8. Zugang zu verbesserten Funktionalitäten: Neue Lösungen sind bei Bedarf in der Wolke stets verfügbar.

Gefahr einer "Schatten-IT"

Für den Capgemini-Analysten Skilton könnten die genannten Indikatoren Basis einer „Scorecard“ sein, mit deren Hilfe Unternehmen den Nutzen von Cloud Computing für sich bewerten können. Ein Hilfsrahmen also, bis elaboriertere Verfahren verfügbar sind.

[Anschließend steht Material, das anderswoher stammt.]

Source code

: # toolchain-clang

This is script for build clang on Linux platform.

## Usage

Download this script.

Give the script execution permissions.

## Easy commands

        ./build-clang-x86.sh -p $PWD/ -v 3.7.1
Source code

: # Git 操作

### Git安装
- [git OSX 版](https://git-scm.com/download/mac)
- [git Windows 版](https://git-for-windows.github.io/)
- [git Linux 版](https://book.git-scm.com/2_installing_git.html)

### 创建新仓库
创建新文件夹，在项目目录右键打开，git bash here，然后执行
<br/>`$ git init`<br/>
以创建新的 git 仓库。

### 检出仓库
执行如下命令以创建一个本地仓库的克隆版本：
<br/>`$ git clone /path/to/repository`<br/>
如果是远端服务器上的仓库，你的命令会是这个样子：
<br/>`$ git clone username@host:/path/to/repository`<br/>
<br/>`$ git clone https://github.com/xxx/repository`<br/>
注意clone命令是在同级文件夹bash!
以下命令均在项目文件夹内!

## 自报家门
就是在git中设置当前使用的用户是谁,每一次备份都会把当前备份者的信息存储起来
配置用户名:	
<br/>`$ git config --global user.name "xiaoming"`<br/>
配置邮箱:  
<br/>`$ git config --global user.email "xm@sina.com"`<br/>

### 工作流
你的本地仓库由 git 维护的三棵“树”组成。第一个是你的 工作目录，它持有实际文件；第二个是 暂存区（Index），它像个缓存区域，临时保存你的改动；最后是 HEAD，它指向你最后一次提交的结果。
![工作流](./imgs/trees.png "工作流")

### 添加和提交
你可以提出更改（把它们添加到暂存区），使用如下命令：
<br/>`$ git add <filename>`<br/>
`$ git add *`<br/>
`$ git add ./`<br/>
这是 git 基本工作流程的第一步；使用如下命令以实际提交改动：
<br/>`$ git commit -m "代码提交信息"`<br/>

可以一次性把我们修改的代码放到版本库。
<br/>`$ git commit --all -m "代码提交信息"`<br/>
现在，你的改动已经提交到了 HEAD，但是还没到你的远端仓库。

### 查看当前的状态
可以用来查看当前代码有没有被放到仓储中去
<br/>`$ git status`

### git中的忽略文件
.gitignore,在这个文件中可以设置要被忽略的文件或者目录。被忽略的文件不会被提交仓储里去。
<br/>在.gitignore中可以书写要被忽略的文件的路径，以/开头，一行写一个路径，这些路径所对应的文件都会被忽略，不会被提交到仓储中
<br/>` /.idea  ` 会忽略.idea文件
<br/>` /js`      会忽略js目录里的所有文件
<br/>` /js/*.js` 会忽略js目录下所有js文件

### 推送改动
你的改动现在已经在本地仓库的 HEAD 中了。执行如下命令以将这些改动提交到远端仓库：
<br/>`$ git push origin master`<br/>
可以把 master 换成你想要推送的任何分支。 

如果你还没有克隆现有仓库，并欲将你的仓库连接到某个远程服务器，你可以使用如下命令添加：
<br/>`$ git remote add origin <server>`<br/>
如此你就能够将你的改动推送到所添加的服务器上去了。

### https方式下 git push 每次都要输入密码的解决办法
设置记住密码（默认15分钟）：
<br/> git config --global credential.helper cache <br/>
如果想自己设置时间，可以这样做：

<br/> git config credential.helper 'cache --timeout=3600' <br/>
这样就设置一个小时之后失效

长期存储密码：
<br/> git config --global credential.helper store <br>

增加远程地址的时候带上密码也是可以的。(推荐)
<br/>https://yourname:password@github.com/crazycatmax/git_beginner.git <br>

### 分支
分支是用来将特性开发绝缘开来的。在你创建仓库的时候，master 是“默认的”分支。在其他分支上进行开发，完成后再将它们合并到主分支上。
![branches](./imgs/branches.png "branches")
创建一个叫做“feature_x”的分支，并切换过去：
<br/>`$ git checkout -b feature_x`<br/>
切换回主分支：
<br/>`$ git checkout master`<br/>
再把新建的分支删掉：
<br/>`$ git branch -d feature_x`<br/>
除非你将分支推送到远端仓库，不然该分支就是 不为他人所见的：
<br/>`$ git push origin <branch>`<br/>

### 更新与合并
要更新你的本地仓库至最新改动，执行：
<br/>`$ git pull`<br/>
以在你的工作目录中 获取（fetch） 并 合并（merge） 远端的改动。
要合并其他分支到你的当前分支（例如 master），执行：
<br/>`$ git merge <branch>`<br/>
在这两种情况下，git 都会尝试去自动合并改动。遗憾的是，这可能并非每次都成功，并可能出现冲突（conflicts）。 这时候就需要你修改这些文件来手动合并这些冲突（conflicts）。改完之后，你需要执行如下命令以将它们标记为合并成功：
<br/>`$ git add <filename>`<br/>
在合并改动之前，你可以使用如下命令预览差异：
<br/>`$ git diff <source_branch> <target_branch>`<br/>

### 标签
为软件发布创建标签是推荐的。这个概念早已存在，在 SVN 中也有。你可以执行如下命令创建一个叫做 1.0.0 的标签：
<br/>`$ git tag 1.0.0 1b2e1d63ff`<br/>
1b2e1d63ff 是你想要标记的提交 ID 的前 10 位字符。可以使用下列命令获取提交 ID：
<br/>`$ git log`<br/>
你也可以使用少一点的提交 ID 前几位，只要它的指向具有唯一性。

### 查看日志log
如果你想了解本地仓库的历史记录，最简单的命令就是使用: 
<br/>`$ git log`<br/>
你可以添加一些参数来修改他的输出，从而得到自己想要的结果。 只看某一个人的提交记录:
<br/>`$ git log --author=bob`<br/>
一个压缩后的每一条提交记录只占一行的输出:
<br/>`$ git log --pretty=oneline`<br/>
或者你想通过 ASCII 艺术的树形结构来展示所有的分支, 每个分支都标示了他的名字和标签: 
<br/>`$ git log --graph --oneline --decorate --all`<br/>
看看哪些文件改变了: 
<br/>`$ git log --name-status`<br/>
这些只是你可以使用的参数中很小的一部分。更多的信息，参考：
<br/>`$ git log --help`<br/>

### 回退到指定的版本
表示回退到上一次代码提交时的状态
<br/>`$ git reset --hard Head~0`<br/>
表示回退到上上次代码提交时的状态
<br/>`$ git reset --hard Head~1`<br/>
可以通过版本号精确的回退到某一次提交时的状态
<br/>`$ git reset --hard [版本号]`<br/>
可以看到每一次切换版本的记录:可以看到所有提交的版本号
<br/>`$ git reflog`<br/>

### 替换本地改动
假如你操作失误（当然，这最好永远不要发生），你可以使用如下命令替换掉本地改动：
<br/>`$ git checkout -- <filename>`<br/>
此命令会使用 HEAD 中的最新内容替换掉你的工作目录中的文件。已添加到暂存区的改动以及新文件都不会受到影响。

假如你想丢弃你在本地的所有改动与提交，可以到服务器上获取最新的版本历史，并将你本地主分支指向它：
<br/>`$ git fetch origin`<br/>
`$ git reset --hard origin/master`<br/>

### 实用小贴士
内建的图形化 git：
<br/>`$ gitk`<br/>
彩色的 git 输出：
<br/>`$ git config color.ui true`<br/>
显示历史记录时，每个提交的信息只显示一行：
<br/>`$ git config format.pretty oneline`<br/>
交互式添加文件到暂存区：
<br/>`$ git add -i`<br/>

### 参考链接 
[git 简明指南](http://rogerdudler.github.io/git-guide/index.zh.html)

Im Moment haben die Schatten der Wolke zum Teil noch unscharfe Konturen. So bestehen weithin Sicherheitsbedenken, während etwa Andrew Milroy, ICT Director bei Frost & Sullivan in Australien und Neuseeland, das Gegenteil erkennt. Seine These: Cloud Computing könne die Security-Kosten senken, weil Daten in der Wolke sicherer aufgehoben seien als etwas auf tragbaren Geräten wie Laptops und Smartphones.

Die viel beschworene neue Flexibilität zeigt sich bereits dadurch, dass einzelne Abteilungen schon jetzt speziellen Service-Bedarf an der IT-Abteilung vorbei decken. Das ärgert CIOs, die sich um die Konsistenz ihrer IT-Infrastruktur sorgen, und so mancher CFO teilt die Bedenken über eine wildwuchernde „Schatten-IT“.

Die Analysten von Deloitte warnen speziell CFOs vor zwei Gefahren neben dem Sicherheitsrisiko: Weil verschiedene Cloud-Anbieter zum Teil nicht kompatible Betriebssysteme und Prozesse nutzen, kann die Migration von der einen zur anderen Wolke schwierig und teuer werden. Das sollte immer mitbedacht werden, denn die Notwendigkeit eines Anbieterwechsels kann sich jederzeit ergeben. Außerdem kann die Zuverlässigkeit der Angebote in der Cloud zum Problem werden. Deshalb sollten sich Kunden vor Vertragsabschlüssen genau über vorgesehene Abläufe im Fall eines Absturzes erkundigen.